While the Company's operating income in the first quarter of 1999 was
significantly improved over the same period in the prior year, as a
result of the decrease in other non-operating income, the Company broke
even in the first quarter of 1999. This is a slight improvement from
the $3,000 net loss experienced in the same period in the prior year.
While overall, the Company broke even in the first quarter of 1999,
management notes that the Company's core seating and utility product
business remains profitable. Management believes that the improvements
in gross margins on these products, which were realized in the first
quarter of 1999, will continue throughout the remainder of the year.
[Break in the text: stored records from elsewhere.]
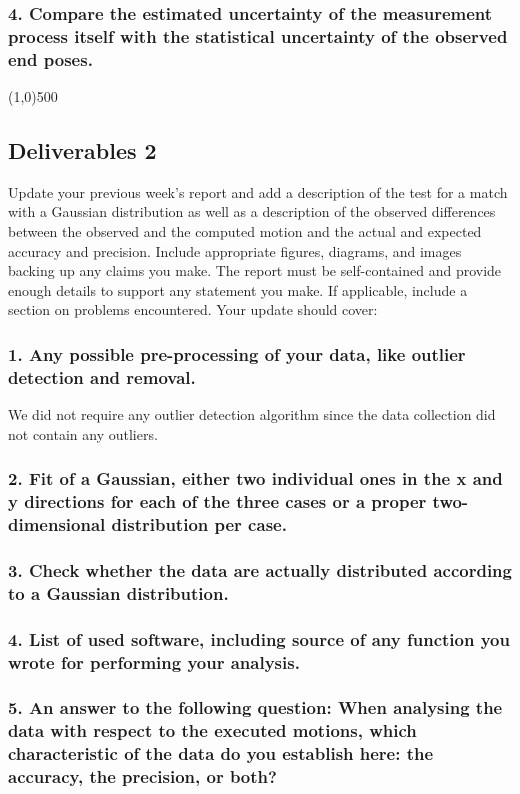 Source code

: \documentclass[11pt,a4paper,openright,twoside]{extreport}
\newcommand{\sectionLine}{\begin{center}\line(1,0){500}\end{center}}
\begin{document}
\subsubsection*{4. Compare the estimated uncertainty of the measurement process itself with the statistical uncertainty of the observed end poses.}

\sectionLine
\subsection*{Deliverables 2}
Update your previous week’s report and add a description of the test for a match with a Gaussian distribution as well as a description of the observed differences between the observed and the computed motion and the actual and expected accuracy and precision. Include appropriate figures, diagrams, and images backing up any claims you make. The report must be self-contained and provide enough details to support any statement you make. If applicable, include a section on problems encountered. Your update should cover:

\subsubsection*{1. Any possible pre-processing of your data, like outlier detection and removal.}
We did not require any outlier detection algorithm since the data collection did not contain any outliers.

\subsubsection*{2. Fit of a Gaussian, either two individual ones in the x and y directions for each of the three cases or a proper two-dimensional distribution per case.}

\subsubsection*{3. Check whether the data are actually distributed according to a Gaussian distribution.}

\subsubsection*{4. List of used software, including source of any function you wrote for performing your analysis.}

\subsubsection*{5. An answer to the following question: When analysing the data with respect to the executed motions, which characteristic of the data do you establish here: the accuracy, the precision, or both?}
\end{document}

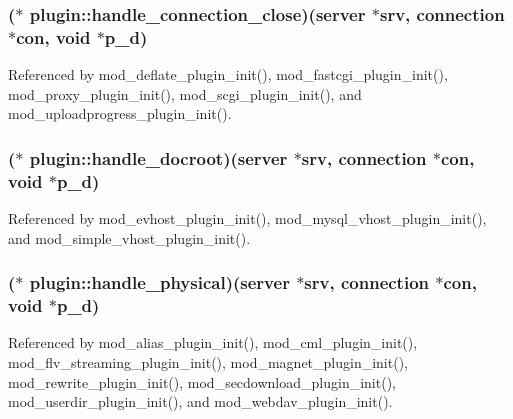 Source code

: \hypertarget{structplugin_ab59fbc651a4308ac4e89ed27d1d33a00}{
\subsubsection[{handle\-\_\-connection\-\_\-close}]{($\ast$  plugin\-::handle\-\_\-connection\-\_\-close)({\bf server} $\ast$srv, {\bf connection} $\ast$con, void $\ast$p\-\_\-d)}}\label{structplugin_ab59fbc651a4308ac4e89ed27d1d33a00}


Referenced by mod\-\_\-deflate\-\_\-plugin\-\_\-init(), mod\-\_\-fastcgi\-\_\-plugin\-\_\-init(), mod\-\_\-proxy\-\_\-plugin\-\_\-init(), mod\-\_\-scgi\-\_\-plugin\-\_\-init(), and mod\-\_\-uploadprogress\-\_\-plugin\-\_\-init().

\hypertarget{structplugin_ac6e9dddb37aca959bd90651e949d5f4d}{
\subsubsection[{handle\-\_\-docroot}]{($\ast$  plugin\-::handle\-\_\-docroot)({\bf server} $\ast$srv, {\bf connection} $\ast$con, void $\ast$p\-\_\-d)}}\label{structplugin_ac6e9dddb37aca959bd90651e949d5f4d}


Referenced by mod\-\_\-evhost\-\_\-plugin\-\_\-init(), mod\-\_\-mysql\-\_\-vhost\-\_\-plugin\-\_\-init(), and mod\-\_\-simple\-\_\-vhost\-\_\-plugin\-\_\-init().

\hypertarget{structplugin_ae5818db20f5d464df84a4c8bf4354567}{
\subsubsection[{handle\-\_\-physical}]{($\ast$  plugin\-::handle\-\_\-physical)({\bf server} $\ast$srv, {\bf connection} $\ast$con, void $\ast$p\-\_\-d)}}\label{structplugin_ae5818db20f5d464df84a4c8bf4354567}


Referenced by mod\-\_\-alias\-\_\-plugin\-\_\-init(), mod\-\_\-cml\-\_\-plugin\-\_\-init(), mod\-\_\-flv\-\_\-streaming\-\_\-plugin\-\_\-init(), mod\-\_\-magnet\-\_\-plugin\-\_\-init(), mod\-\_\-rewrite\-\_\-plugin\-\_\-init(), mod\-\_\-secdownload\-\_\-plugin\-\_\-init(), mod\-\_\-userdir\-\_\-plugin\-\_\-init(), and mod\-\_\-webdav\-\_\-plugin\-\_\-init().


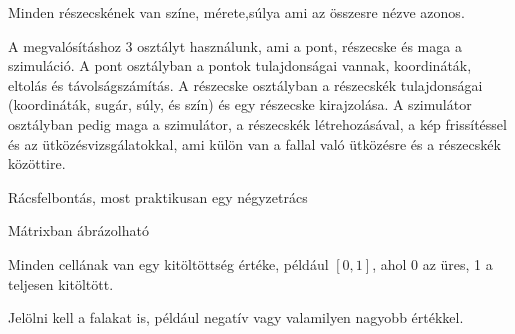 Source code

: Minden részecskének van színe, mérete,súlya ami az összesre nézve azonos. 

A megvalósításhoz 3 osztályt használunk, ami a pont, részecske és maga a szimuláció. A pont osztályban a pontok tulajdonságai vannak, koordináták, eltolás és távolságszámítás.  A részecske osztályban  a részecskék tulajdonságai (koordináták, sugár, súly, és szín) és egy részecske kirajzolása. A szimulátor osztályban pedig maga a szimulátor, a részecskék létrehozásával, a kép frissítéssel és az ütközésvizsgálatokkal, ami külön van a fallal való ütközésre és a részecskék közöttire. 


Rácsfelbontás, most praktikusan egy négyzetrács

Mátrixban ábrázolható

Minden cellának van egy kitöltöttség értéke, például $[0, 1]$, ahol 0 az üres, 1 a teljesen kitöltött.

Jelölni kell a falakat is, például negatív vagy valamilyen nagyobb értékkel.

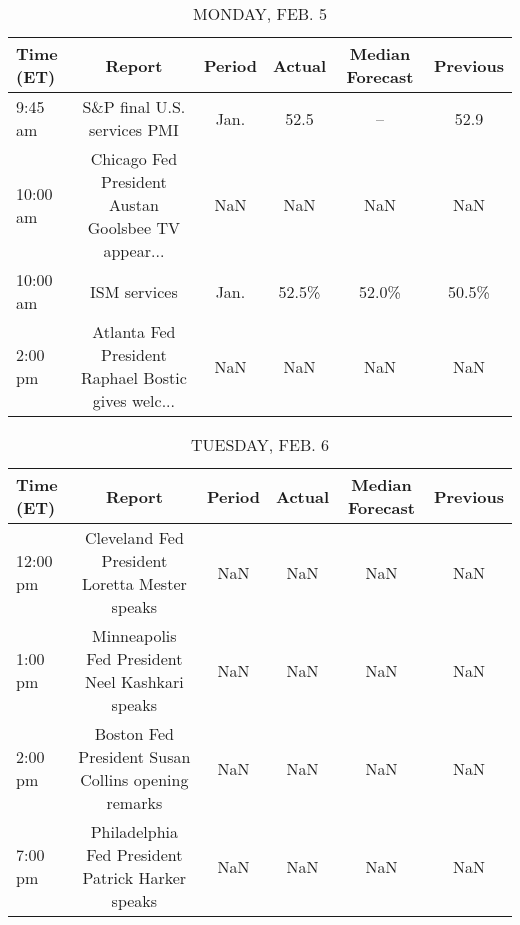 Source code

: \documentclass{article}%
\begin{document}
%
\normalsize%


\begin{table}[htbp]%
\caption{MONDAY, FEB. 5}%
\centering%
\begin{adjustbox}{width=1\textwidth}%
\begin{tabular}{lccccc}
\toprule
Time (ET) &                                             Report & Period & Actual & Median Forecast & Previous \\
\midrule
  9:45 am &                        S\&P final U.S. services PMI &   Jan. &   52.5 &              -- &     52.9 \\
 10:00 am & Chicago Fed President Austan Goolsbee TV appear... &    NaN &    NaN &             NaN &      NaN \\
 10:00 am &                                       ISM services &   Jan. &  52.5\% &           52.0\% &    50.5\% \\
  2:00 pm & Atlanta Fed President Raphael Bostic gives welc... &    NaN &    NaN &             NaN &      NaN \\
\bottomrule
\end{tabular}
%
\end{adjustbox}%
\end{table}

%


\begin{table}[htbp]%
\caption{TUESDAY, FEB. 6}%
\centering%
\begin{adjustbox}{width=1\textwidth}%
\begin{tabular}{lccccc}
\toprule
Time (ET) &                                             Report & Period & Actual & Median Forecast & Previous \\
\midrule
 12:00 pm &      Cleveland Fed President Loretta Mester speaks &    NaN &    NaN &             NaN &      NaN \\
  1:00 pm &     Minneapolis Fed President Neel Kashkari speaks &    NaN &    NaN &             NaN &      NaN \\
  2:00 pm & Boston Fed President Susan Collins opening remarks &    NaN &    NaN &             NaN &      NaN \\
  7:00 pm &   Philadelphia Fed President Patrick Harker speaks &    NaN &    NaN &             NaN &      NaN \\
\bottomrule
\end{tabular}
%
\end{adjustbox}%
\end{table}

%
\end{document}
However, sales of the Company's new articulating keyboard product
continue to be slow and the sales, marketing and introductory costs for
the product line continue to exceed the gross margin generated from its
sales. This situation is anticipated to continue throughout the
remainder of the current year as distribution of the product is
established and as technical enhancements are completed. However, in
the long run the Company believes that the product line will be a
successful addition to the Company's product offering providing a net
positive return on amounts invested.
<PAGE> 9
D. FINANCIAL CONDITION, LIQUIDITY AND CAPITAL RESOURCES
The Company's trade accounts receivable increased by $294,000 from
December 31, 1998 to April 4, 1999. The increase is due to the timing
of sales in the final weeks of the respective periods. Weekly sales in
the final 4 weeks of 1998 averaged $251,000. Weekly sales in the final
4 weeks of the first quarter of 1999 averaged $305,000; an increase if
approximately 22%.
Inventories decreased by $80,000 during the first quarter of 1999. The
difference represents normal fluctuations in the Company's inventory
balances.
Capital expenditures aggregated $115,000 during the first quarter of
1999 and consisted primarily of replacements to tooling maintained at
vendors used in manufacturing the Company's existing utility products.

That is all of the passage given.